Dandaragan farmer David Cook has called for the panel to visit his region and hear from the people whose lives will be directly impacted by the fracking industry.
“We are the ones whose lives, water, health and livelihoods will be turned upside down if this industry is allowed to proceed in the Mid West,” Mr Cook said.
“It is only fair that the panel visit Dandaragan and hold public hearings in our town.”
Mr Cook’s calls were echoed by Irwin mango farmer Rod Copeland, who said the scope of the inquiry needed to be broadened to include all of the impacts of gasfield development on farming communities in the Mid West. He said the panel should sit in many regional centres.

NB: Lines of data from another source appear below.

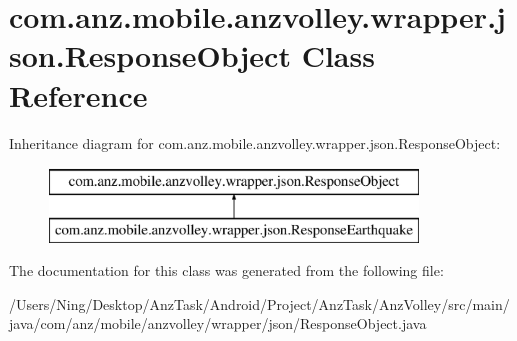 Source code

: \hypertarget{classcom_1_1anz_1_1mobile_1_1anzvolley_1_1wrapper_1_1json_1_1_response_object}{\section{com.\+anz.\+mobile.\+anzvolley.\+wrapper.\+json.\+Response\+Object Class Reference}
\label{classcom_1_1anz_1_1mobile_1_1anzvolley_1_1wrapper_1_1json_1_1_response_object}
}
Inheritance diagram for com.\+anz.\+mobile.\+anzvolley.\+wrapper.\+json.\+Response\+Object\+:\begin{figure}[H]
\begin{center}
\leavevmode
\includegraphics[height=2.000000cm]{classcom_1_1anz_1_1mobile_1_1anzvolley_1_1wrapper_1_1json_1_1_response_object}
\end{center}
\end{figure}


The documentation for this class was generated from the following file\+:\begin{DoxyCompactItemize}
\item 
/\+Users/\+Ning/\+Desktop/\+Anz\+Task/\+Android/\+Project/\+Anz\+Task/\+Anz\+Volley/src/main/java/com/anz/mobile/anzvolley/wrapper/json/Response\+Object.\+java\end{DoxyCompactItemize}
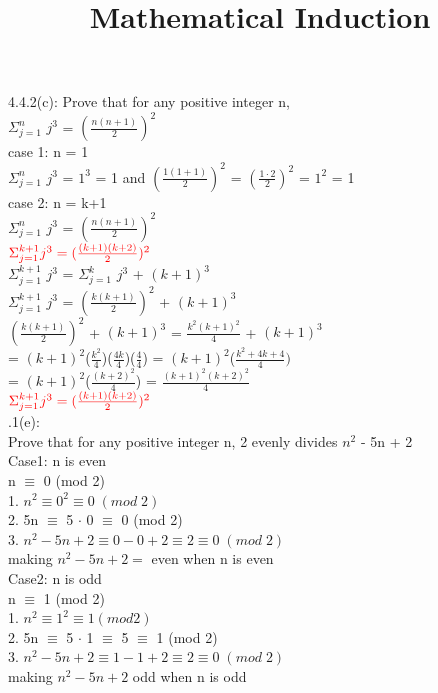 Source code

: \documentclass{article}
\title{Mathematical Induction}
\author{}
\date{}
\begin{document}
	4.4.2(c): 
	\newline
	Prove that for any positive integer n, \\
	$\Sigma^{n}_{j=1}$ $j^3$ = $(\frac{n(n+1)}{2})^2$ \\
	case 1: n = 1 \\
	$\Sigma^{n}_{j=1}$ $j^3$ = $1^3$ = 1
	and $(\frac{1(1+1)}{2})^2$ = $(\frac{1 \cdot 2}{2})^2$ = $1^2$ = 1 \\
	case 2: n = k+1 \\
	$\Sigma^{n}_{j=1}$ $j^3$ = $(\frac{n(n+1)}{2})^2$ \\
	$\color{red}{\Sigma^{k+1}_{j=1} j^3 = (\frac{(k+1)(k+2)}{2})^2}$ \\
	$\Sigma^{k+1}_{j=1}$ $j^3$ = $\Sigma^{k}_{j=1}$ $j^3$ + $(k+1)^3$ \\
	$\Sigma^{k+1}_{j=1}$ $j^3$ = $(\frac{k(k+1)}{2})^2$ + $(k+1)^3$ \\
	$(\frac{k(k+1)}{2})^2$ + $(k+1)^3$ =  $\frac{k^2(k+1)^2}{4}$ + $(k+1)^3$ \\
	= $(k+1)^2$($\frac{k^2}{4}$)($\frac{4k}{4}$)($\frac{4}{4}$) = $(k+1)^2$($\frac{k^2+4k+4}{4})$ \\
	= $(k+1)^2$($\frac{(k+2)^2}{4}$)
	= $\frac{(k+1)^2(k+2)^2}{4}$ \\
	$\color{red}{\Sigma^{k+1}_{j=1} j^3 = (\frac{(k+1)(k+2)}{2})^2}$ \\
	.1(e): \\
	Prove that for any positive integer n, 2 evenly divides $n^2$ - 5n + 2 \\
	Case1: n is even \\
	n $\equiv$ 0 (mod 2)  \\
	1. $n^2 \equiv 0^2 \equiv 0 \; (mod \; 2)$ \\
	2. 5n $\equiv$ 5 $\cdot$ 0 $\equiv$ 0 (mod 2) \\
	3. $n^2 -5n + 2 \equiv 0 - 0 + 2 \equiv 2 \equiv 0 \; (mod \; 2)$ \\
	making $n^2 -5n + 2=$ even when n is even \\
	\newline
	Case2: n is odd \\
	n $\equiv$ 1 (mod 2)  \\
	1. $n^2 \equiv 1^2 \equiv 1 (mod 2)$ \\
	2. 5n $\equiv$ 5 $\cdot$ 1 $\equiv$ 5  $\equiv$ 1 (mod 2) \\
	3. $n^2 -5n + 2 \equiv 1 - 1 + 2 \equiv 2 \equiv 0 \; (mod \; 2)$ \\
	making $n^2 -5n + 2$ odd when n is odd \\
\end{document}
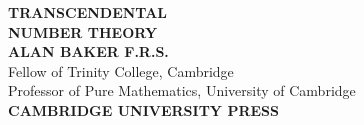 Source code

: \documentclass{qbook}
\begin{document}
\begin{sloppypar}	
	\pagestyle{empty}
	
	\begin{center}
		\vspace*{5cm}
		{\Huge\sffamily\bfseries TRANSCENDENTAL \\ NUMBER THEORY} \\
		\vspace{2em}
		{\Large\sffamily\bfseries ALAN BAKER F.R.S.} \\
		\vspace{1em}
		{\small Fellow of Trinity College, Cambridge \\ Professor of Pure Mathematics, University of Cambridge} \\
		\vfill
		{\large\sffamily\bfseries CAMBRIDGE UNIVERSITY PRESS}
	\end{center} 
	\thispagestyle{empty}
	\cleardoublepage

	\frontmatter
	\pagestyle{empty}
	
	
	
	\tableofcontents
	\cleardoublepage
	
	\mainmatter
	\pagestyle{fancy}
	
	
	
	
	
	
	
	
	
	
	
	
	
	
	\renewcommand{\bibname}{Bibliography}
	\cleardoublepage
	
	
	

\end{sloppypar}
\end{document}
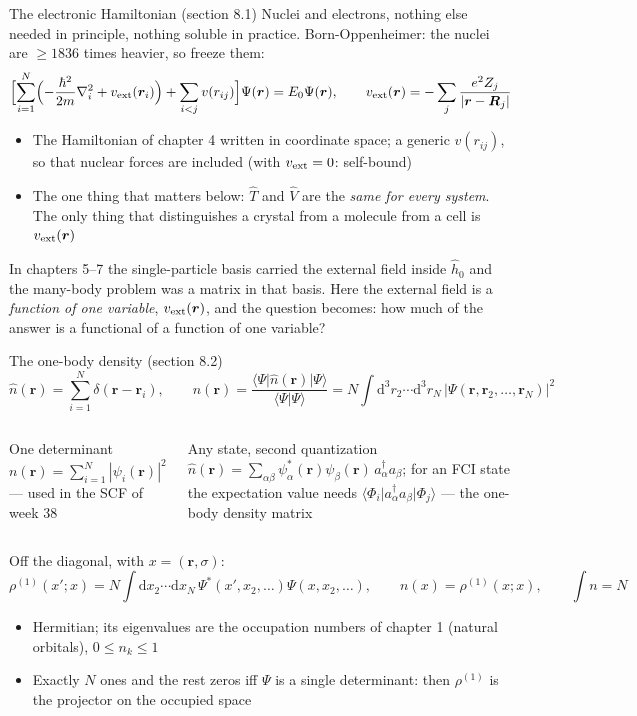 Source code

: \documentclass[aspectratio=169,10pt]{beamer}
\newcommand{\mbbox}[1]{%
  \begin{tcolorbox}[colback=paleblue,colframe=uioblue,title={\bfseries Many-body connection}]
  #1
  \end{tcolorbox}}
\newcommand{\braket}[2]{\langle #1\vert #2\rangle}
\newcommand{\element}[3]{\langle #1\vert #2\vert #3\rangle}
\newcommand{\ad}[1]{a_{#1}^{\dagger}}
\newcommand{\dd}{\mathrm{d}}
\begin{document}
\begin{frame}{The electronic Hamiltonian (section 8.1)}
  \small
  Nuclei and electrons, nothing else needed in principle, nothing soluble in practice. Born-Oppenheimer: the nuclei are $\ge1836$ times heavier, so freeze them:
  \[
    \Bigl[\sum_{i=1}^N\Bigl(-\frac{\hbar^2}{2m}\nabla_i^2+v_{\rm ext}(\bm r_i)\Bigr)+\sum_{i<j}v(r_{ij})\Bigr]\Psi(\bm r)=E_0\Psi(\bm r),
    \qquad
    v_{\rm ext}(\bm r)=-\sum_j\frac{e^2Z_j}{|\bm r-\bm R_j|}
  \]
  \begin{itemize}
    \item The Hamiltonian of chapter 4 written in coordinate space; a generic $v(r_{ij})$, so that nuclear forces are included (with $v_{\rm ext}=0$: self-bound)
    \item \alert{The one thing that matters below:} $\hat T$ and $\hat V$ are the \emph{same for every system}. The only thing that distinguishes a crystal from a molecule from a cell is $v_{\rm ext}(\bm r)$
  \end{itemize}
  \mbbox{In chapters 5--7 the single-particle basis carried the external field inside $\hat h_0$ and the many-body problem was a matrix in that basis. Here the external field is a \emph{function of one variable}, $v_{\rm ext}(\bm r)$, and the question becomes: how much of the answer is a functional of a function of one variable?}
\end{frame}

\begin{frame}{The one-body density (section 8.2)}
  \small
  \[
    \hat n(\bm r)=\sum_{i=1}^N\delta(\bm r-\bm r_i),\qquad
    n(\bm r)=\frac{\element\Psi{\hat n(\bm r)}\Psi}{\braket\Psi\Psi}
    =N\int\dd^3r_2\cdots\dd^3r_N\,|\Psi(\bm r,\bm r_2,\dots,\bm r_N)|^2
  \]
  \begin{columns}[T]
    \begin{block}{One determinant}
      $n(\bm r)=\sum_{i=1}^N|\psi_i(\bm r)|^2$ --- used in the SCF of week 38
    \end{block}
    \begin{block}{Any state, second quantization}
      $\hat n(\bm r)=\sum_{\alpha\beta}\psi_\alpha^{*}(\bm r)\psi_\beta(\bm r)\,\ad\alpha a_\beta$; for an FCI state the expectation value needs $\element{\Phi_i}{\ad\alpha a_\beta}{\Phi_j}$ --- the one-body density matrix
    \end{block}
  \end{columns}
  \vspace{0.3em}
  Off the diagonal, with $x=(\bm r,\sigma)$:
  \[
    \rho^{(1)}(x';x)=N\int\dd x_2\cdots\dd x_N\,\Psi^{*}(x',x_2,\dots)\Psi(x,x_2,\dots),\qquad n(x)=\rho^{(1)}(x;x),\qquad\int n=N
  \]
  \begin{itemize}
    \item Hermitian; its eigenvalues are the occupation numbers of chapter 1 (natural orbitals), $0\le n_k\le1$
    \item Exactly $N$ ones and the rest zeros \alert{iff} $\Psi$ is a single determinant: then $\rho^{(1)}$ is the projector on the occupied space
  \end{itemize}
\end{frame}
\end{document}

“This is an issue of vital importance to people who live in and around the many gas exploration leases covering our region. We need the inquiry to hear our calls for help and the research we have gathered over the years that tells us fracking is risky and unnecessary,” Mr Copeland said.
The calls came as the inquiry opened for public submissions Monday morning, and the scientific panel released more details on its scope.
Boyanup landholder and co-convenor of the Gasfield Free South West Alliance Kathy Thomson said it was unfair the inquiry would not look at the issue in the South West.
“The inquiry is excluding the South West, Peel and metro regions as we supposedly have fracking bans in place but these bans aren’t even protected by an Act of parliament and could be overturned at any time,” she said.
“The people of south western WA should be counted in any deliberations on the future of fracking in our State.”
Exmouth business owner Pete Firth said the inquiry also needed to hear directly from people in the Gascoyne region.
“This is an issue that could put our drinking water as well as the reef, tourism and horticulture in this huge area at risk,” Mr Firth said.